Thanks to a grant from the Big Lottery Fund the newest community project that we are working on is Knit Stop for Kids, teaching knitting and fibre art in schools. The overall aim is to understand the difference that learning to knit makes to the children and also to develop a model that other schools can use for their own learn to knit programmes.
Knit Stop for Kids grew out of the foundation laid by Nicki Duminel last year where she regularly knit with children in four local schools. At the end of the school year we thought it would be a good idea to try to develop the programme in a more studied and formal way, and the grant funding has allowed us to do just that. Trudi has been delivering the workshops at two schools in Exeter in addition to teaching our regular Knit Stop for adults course.

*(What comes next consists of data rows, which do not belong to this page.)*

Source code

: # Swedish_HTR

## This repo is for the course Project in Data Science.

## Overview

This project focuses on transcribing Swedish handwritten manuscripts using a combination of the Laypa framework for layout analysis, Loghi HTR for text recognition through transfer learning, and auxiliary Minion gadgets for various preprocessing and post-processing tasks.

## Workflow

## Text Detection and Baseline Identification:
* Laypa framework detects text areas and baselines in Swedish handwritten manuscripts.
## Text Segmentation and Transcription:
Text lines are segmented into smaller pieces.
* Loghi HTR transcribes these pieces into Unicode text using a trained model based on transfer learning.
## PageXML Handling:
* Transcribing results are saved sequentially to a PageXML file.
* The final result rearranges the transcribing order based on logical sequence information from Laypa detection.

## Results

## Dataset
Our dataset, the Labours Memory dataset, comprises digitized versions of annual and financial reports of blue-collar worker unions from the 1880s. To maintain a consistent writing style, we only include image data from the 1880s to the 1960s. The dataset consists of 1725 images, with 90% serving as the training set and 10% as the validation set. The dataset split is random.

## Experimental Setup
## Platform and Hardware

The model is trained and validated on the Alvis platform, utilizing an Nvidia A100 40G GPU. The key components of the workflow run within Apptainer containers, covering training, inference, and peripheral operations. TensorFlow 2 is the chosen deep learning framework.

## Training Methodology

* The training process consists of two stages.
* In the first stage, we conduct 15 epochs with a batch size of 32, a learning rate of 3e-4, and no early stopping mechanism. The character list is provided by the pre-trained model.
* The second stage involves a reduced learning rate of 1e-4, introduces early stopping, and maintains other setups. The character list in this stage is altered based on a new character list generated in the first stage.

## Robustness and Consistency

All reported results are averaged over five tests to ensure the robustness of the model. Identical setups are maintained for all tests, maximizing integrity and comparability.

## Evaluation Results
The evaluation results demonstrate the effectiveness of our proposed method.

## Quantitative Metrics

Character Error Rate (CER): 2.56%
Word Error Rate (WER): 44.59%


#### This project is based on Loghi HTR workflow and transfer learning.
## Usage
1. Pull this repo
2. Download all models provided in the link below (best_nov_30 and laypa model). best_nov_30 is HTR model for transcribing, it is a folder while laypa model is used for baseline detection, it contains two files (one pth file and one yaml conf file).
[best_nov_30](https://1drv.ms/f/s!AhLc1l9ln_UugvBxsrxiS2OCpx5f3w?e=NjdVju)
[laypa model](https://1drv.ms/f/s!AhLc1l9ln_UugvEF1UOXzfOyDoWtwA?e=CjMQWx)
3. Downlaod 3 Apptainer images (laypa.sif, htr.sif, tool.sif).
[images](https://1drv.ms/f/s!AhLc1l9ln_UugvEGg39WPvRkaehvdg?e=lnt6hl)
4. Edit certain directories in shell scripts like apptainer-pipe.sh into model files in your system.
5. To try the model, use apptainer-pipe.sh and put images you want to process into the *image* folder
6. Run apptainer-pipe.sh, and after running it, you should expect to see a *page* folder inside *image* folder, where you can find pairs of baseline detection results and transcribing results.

We took some time to have a chat with Trudi to share more about her work with the Knit Stop and the Knit Stop for Kids.
Trudi Johnston, our Knit stop Co-coordinator
Trudi’s main work background is in sales where she enjoyed working with people and as part of a team. In addition, Trudi volunteered as a Girl Guide and Scout Leader, supporting children in her community. When she moved from London to Exeter, Trudi decided to indulge her love of craft and meet new people by attending a knitting group and taking along her crochet. This group was one of our Knit Stop groups that had opened up to new members once the learning part of the programme was completed.

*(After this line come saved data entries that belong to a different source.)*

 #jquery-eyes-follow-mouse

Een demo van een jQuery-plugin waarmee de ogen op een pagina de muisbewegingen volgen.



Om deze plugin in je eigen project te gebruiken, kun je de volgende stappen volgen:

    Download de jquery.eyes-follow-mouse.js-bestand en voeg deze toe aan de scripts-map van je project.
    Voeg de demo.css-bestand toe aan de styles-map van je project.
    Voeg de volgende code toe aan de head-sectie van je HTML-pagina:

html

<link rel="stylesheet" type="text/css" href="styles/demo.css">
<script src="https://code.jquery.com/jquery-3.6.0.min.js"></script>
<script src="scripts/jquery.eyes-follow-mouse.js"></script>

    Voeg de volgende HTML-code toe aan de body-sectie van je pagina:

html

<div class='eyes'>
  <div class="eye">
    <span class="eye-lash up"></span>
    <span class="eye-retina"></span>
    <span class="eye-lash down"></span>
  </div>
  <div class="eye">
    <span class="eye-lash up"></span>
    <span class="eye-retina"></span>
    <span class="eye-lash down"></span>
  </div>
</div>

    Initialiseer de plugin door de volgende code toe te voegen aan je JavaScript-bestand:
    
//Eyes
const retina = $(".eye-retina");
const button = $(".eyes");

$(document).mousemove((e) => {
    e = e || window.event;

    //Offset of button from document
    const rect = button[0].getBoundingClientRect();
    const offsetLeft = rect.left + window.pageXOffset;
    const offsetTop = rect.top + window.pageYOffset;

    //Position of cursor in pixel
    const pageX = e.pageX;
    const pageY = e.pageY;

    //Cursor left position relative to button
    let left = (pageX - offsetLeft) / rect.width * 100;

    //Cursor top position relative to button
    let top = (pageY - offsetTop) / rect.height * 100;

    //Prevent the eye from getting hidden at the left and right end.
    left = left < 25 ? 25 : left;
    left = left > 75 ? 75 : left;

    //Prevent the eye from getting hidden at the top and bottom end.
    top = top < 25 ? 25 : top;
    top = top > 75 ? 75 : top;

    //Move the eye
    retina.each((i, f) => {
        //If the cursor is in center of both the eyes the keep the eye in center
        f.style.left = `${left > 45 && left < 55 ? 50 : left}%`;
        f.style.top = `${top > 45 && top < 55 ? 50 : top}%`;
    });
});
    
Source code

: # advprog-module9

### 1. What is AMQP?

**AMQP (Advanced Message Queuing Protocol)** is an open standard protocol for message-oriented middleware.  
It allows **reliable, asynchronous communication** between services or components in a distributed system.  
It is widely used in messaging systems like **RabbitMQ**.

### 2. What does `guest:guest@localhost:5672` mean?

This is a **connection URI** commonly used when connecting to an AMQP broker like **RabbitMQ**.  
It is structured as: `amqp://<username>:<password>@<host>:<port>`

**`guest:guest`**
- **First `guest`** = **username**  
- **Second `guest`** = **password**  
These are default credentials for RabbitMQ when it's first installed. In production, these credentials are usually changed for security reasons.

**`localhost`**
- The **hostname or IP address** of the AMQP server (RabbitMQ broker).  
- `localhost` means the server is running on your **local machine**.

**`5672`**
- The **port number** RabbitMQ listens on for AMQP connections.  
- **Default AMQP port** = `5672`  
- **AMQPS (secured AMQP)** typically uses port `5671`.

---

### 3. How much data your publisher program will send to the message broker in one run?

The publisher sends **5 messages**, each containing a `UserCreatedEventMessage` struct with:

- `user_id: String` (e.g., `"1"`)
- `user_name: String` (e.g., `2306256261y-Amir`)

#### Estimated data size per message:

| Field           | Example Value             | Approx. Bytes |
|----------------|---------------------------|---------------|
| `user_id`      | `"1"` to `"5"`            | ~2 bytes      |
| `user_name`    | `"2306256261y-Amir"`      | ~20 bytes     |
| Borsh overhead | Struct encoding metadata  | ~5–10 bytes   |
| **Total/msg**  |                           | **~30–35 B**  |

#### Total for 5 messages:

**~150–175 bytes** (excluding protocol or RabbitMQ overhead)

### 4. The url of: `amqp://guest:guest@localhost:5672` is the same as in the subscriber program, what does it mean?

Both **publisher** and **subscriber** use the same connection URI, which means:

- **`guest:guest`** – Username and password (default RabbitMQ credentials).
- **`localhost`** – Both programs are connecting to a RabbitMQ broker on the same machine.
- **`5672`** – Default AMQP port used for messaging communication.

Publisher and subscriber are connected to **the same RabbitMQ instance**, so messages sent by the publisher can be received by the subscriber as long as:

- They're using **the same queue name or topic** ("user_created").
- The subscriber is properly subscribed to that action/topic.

The Knit Stop is a community scheme supported by Wool on the Exe that delivers low cost knitting tuition within small groups at various cafes in Exeter. As well as teaching a new skill the aim is to establish a regular social group that will continue to knit together once the teaching is complete.
The Knit Stop course was run by Nicki who challenged Trudi to learn to knit! So eventually Trudi joined a Knit Stop group that was just starting up and benefited from the eight week course that taught her a range of skills.
When Debbie approached Trudi about delivering a Knit Stop course herself she was a little apprehensive at first, feeling that she was relatively new to the skill. However, she was very familiar with the groups and completely supported the aims of the programme to bring people together over knitting, so she agreed. After successfully teaching three Knit Stop courses Trudi was on board for The Knit Stop for Kids.
Currently the Knit Stop for Kids teaches knitting in two secondary schools in Exeter. Both schools run an open group that takes place once a week at lunchtime in the school libraries. Anyone can join in, to learn to knit or to make pom poms. Trudi also runs a closed group that teaches the same five children for a one hour session once a week over the course of the school year. The five participants have been nominated by the school as children who would benefit from the course, and were invited to take part.
At first one of the boys in closed group was reluctant to learn to knit as he was concerned that it wasn’t really ‘a boy thing’. His teacher encouraged him to try the first lesson just to see what he thought of it – and of course he’s been attending every week since!
Another boy on the closed course had a hard time at the beginning. He started the course half a term late due to absence from school and so when he first attended he felt very frustrated. He called Trudi an awful teacher, threw wool around, hid under the table and left the classroom numerous times. At the end of the lesson Trudi spoke to the teacher to explain that she is not trained to deal with such challenging behaviour. The teacher said that he wouldn’t attend the group in future. However, after speaking to the boy he was devastated and asked for another chance, promising that he would apologise and behave better. Trudi agreed and ever since he has been joining in with a great attitude, even telling Trudi, ‘I really like it here with you miss!’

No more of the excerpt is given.